DC Subcloud stayed out-of-synch for long period of time

Bug #1877584 reported by Nimalini Rasa
14
This bug affects 1 person
Affects Status Importance Assigned to Milestone
StarlingX
Fix Released
High
Gerry Kopec

Bug Description

Brief Description
-----------------
After bootstraping and managed the subcloud, it stayed out of synch for long time, almost 2 hours since the subcloud is added, and one hour since the subcloud is managed.

Severity
--------
Major

Steps to Reproduce
------------------
Bringing up DC

Expected Behavior
------------------
Expected the subcloud to become in-synch in short time

Actual Behavior
----------------
Subcloud took unusual long time to become in-synch

Reproducibility
---------------
Intermittent

System Configuration
--------------------
Two node system, IPV6, DC subcloud

Branch/Pull Time/Commit
-----------------------
2020-05-07

Last Pass
---------
N/A

Timestamp/Logs
--------------
2020-05-08 11:14:05.466 subcloud added

2020-05-08 11:44:40.652 116306 ERROR dccommon.drivers.openstack.sdk_platform [-] keystone_client region subcloud5 error: Unable to establish connection to https://[fd01:4::2]:5001/v3/auth/tokens: HTTPSConnectionPool(host='fd01:4::2', port=5001): Max retries exceeded with url: /v3/auth/tokens (Caused by NewConnectionError('<urllib3.connection.VerifiedHTTPSConnection object at 0x7f56db5c31d0>: Failed to establish a new connection: [Errno 111] ECONNREFUSED',)): ConnectFailure: Unable to establish connection to https://[fd01:4::2]:5001/v3/auth/tokens: HTTPSConnectionPool(host='fd01:4::2', port=5001): Max retries exceeded with url: /v3/auth/tokens (Caused by NewConnectionError('<urllib3.connection.VerifiedHTTPSConnection object at 0x7f56db5c31d0>: Failed to establish a new connection: [Errno 111] ECONNREFUSED',))
2020-05-08 11:44:40.652 116306 INFO dcmanager.manager.subcloud_audit_manager [-] Identity or Platform endpoint for subcloud5 not found, ignoring for offline subcloud.

Test Activity
-------------
Regression Testing

Revision history for this message
Nimalini Rasa (nrasa) wrote :
description: updated
Revision history for this message
Nimalini Rasa (nrasa) wrote :
Revision history for this message
Bart Wensley (bartwensley) wrote :

This is the same issue recently reported in https://bugs.launchpad.net/starlingx/+bug/1877419. See that bug for some analysis.

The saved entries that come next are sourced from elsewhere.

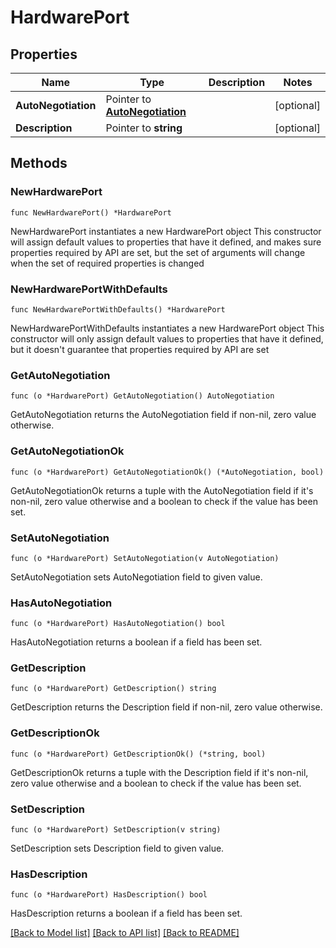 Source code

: # HardwarePort

## Properties

Name | Type | Description | Notes
------------ | ------------- | ------------- | -------------
**AutoNegotiation** | Pointer to [**AutoNegotiation**](AutoNegotiation.md) |  | [optional] 
**Description** | Pointer to **string** |  | [optional] 

## Methods

### NewHardwarePort

`func NewHardwarePort() *HardwarePort`

NewHardwarePort instantiates a new HardwarePort object
This constructor will assign default values to properties that have it defined,
and makes sure properties required by API are set, but the set of arguments
will change when the set of required properties is changed

### NewHardwarePortWithDefaults

`func NewHardwarePortWithDefaults() *HardwarePort`

NewHardwarePortWithDefaults instantiates a new HardwarePort object
This constructor will only assign default values to properties that have it defined,
but it doesn't guarantee that properties required by API are set

### GetAutoNegotiation

`func (o *HardwarePort) GetAutoNegotiation() AutoNegotiation`

GetAutoNegotiation returns the AutoNegotiation field if non-nil, zero value otherwise.

### GetAutoNegotiationOk

`func (o *HardwarePort) GetAutoNegotiationOk() (*AutoNegotiation, bool)`

GetAutoNegotiationOk returns a tuple with the AutoNegotiation field if it's non-nil, zero value otherwise
and a boolean to check if the value has been set.

### SetAutoNegotiation

`func (o *HardwarePort) SetAutoNegotiation(v AutoNegotiation)`

SetAutoNegotiation sets AutoNegotiation field to given value.

### HasAutoNegotiation

`func (o *HardwarePort) HasAutoNegotiation() bool`

HasAutoNegotiation returns a boolean if a field has been set.

### GetDescription

`func (o *HardwarePort) GetDescription() string`

GetDescription returns the Description field if non-nil, zero value otherwise.

### GetDescriptionOk

`func (o *HardwarePort) GetDescriptionOk() (*string, bool)`

GetDescriptionOk returns a tuple with the Description field if it's non-nil, zero value otherwise
and a boolean to check if the value has been set.

### SetDescription

`func (o *HardwarePort) SetDescription(v string)`

SetDescription sets Description field to given value.

### HasDescription

`func (o *HardwarePort) HasDescription() bool`

HasDescription returns a boolean if a field has been set.


[[Back to Model list]](../README.md#documentation-for-models) [[Back to API list]](../README.md#documentation-for-api-endpoints) [[Back to README]](../README.md)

tags: added: stx.distcloud
Changed in starlingx:
assignee: nobody → Gerry Kopec (gerry-kopec)
Revision history for this message
Difu Hu (difuhu) wrote :
Revision history for this message
Ghada Khalil (gkhalil) wrote :

stx.4.0 / high priority - based on the description, the subclouds are not online for more than an hour

Changed in starlingx:
importance: Undecided → High
status: New → Triaged
tags: added: stx.4.0
Revision history for this message
OpenStack Infra (hudson-openstack) wrote : Fix proposed to distcloud (master)

Fix proposed to branch: master
Review: https://review.opendev.org/730613

Changed in starlingx:
status: Triaged → In Progress
Revision history for this message
OpenStack Infra (hudson-openstack) wrote : Fix proposed to stx-puppet (master)

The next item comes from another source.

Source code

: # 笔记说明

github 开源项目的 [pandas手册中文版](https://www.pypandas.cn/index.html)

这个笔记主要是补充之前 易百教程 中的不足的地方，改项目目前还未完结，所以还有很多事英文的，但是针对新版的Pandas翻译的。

Fix proposed to branch: master
Review: https://review.opendev.org/730615

Revision history for this message
OpenStack Infra (hudson-openstack) wrote : Fix proposed to ansible-playbooks (master)

Fix proposed to branch: master
Review: https://review.opendev.org/730616

Revision history for this message
OpenStack Infra (hudson-openstack) wrote : Fix merged to distcloud (master)

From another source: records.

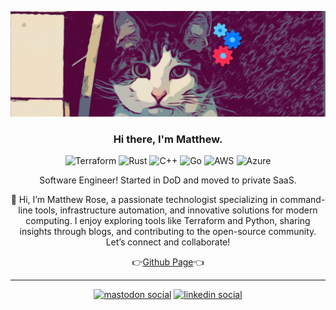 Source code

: ![](crowley.png)

<h3 align="center">
Hi there, I'm Matthew.
</h3>

<p align="center">
<img alt="Terraform" src="https://img.shields.io/badge/-Terraform-141414?style=flat&logo=terraform">
<img alt="Rust" src="https://img.shields.io/badge/-rust-141414?style=flat&logo=rust">
<img alt="C++" src="https://img.shields.io/badge/-c++-141414?style=flat&logo=cplusplus">
<img alt="Go" src="https://img.shields.io/badge/-go-141414?style=flat&logo=go">
<img alt="AWS" src="https://img.shields.io/badge/AWS-%23FF9900.svg?style=flat&logo=amazon-aws&logoColor=white">
<img alt="Azure" src="https://img.shields.io/badge/azure-%230072C6.svg?style=flat&logo=microsoftazure&logoColor=white">
</p>

<p align="center">
Software Engineer! Started in DoD and moved to private SaaS.
</p>
<p align="center">
👋 Hi, I’m Matthew Rose, a passionate technologist specializing in command-line tools, infrastructure automation, and innovative solutions for modern computing. I enjoy exploring tools like Terraform and Python, sharing insights through blogs, and contributing to the open-source community. Let’s connect and collaborate!
</p>

<p align="center">
👉<a href="https://matthewaerose.github.io">Github Page</a>👈
</p>

---
<p align="center">
<a href="https://mas.to/@kephalos"><img alt="mastodon social" src="https://img.shields.io/badge/-MASTODON-%232B90D9?style=for-the-badge&logo=mastodon&logoColor=white"></a>
<a href="https://www.linkedin.com/in/matthewaerose/"><img alt="linkedin social" src="https://img.shields.io/badge/linkedin-%230077B5.svg?style=for-the-badge&logo=linkedin&logoColor=white"></a>
</p>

Reviewed: https://review.opendev.org/730613
Committed: https://git.openstack.org/cgit/starlingx/distcloud/commit/?id=566076a0a8808ee958f5edb4fb9333f426bf1490
Submitter: Zuul
Branch: master

commit 566076a0a8808ee958f5edb4fb9333f426bf1490
Author: Gerry Kopec <email address hidden>
Date: Wed May 20 02:30:03 2020 -0400

    Fix slow subcloud manage due to sysinv auth

    Synchronize keystone services project and sysinv user ids between the
    system controller and subcloud during subcloud bootstrap. This fixes
    issue where the subcloud would go offline on initial manage for 1 hour
    until keystone token expires.

    Change-Id: I2b36861df0858920eed308bd8e9a12b49b68a191
    Closes-Bug: 1877419
    Closes-Bug: 1877584
    Signed-off-by: Gerry Kopec <email address hidden>

Changed in starlingx:
status: In Progress → Fix Released
Revision history for this message
OpenStack Infra (hudson-openstack) wrote : Fix merged to stx-puppet (master)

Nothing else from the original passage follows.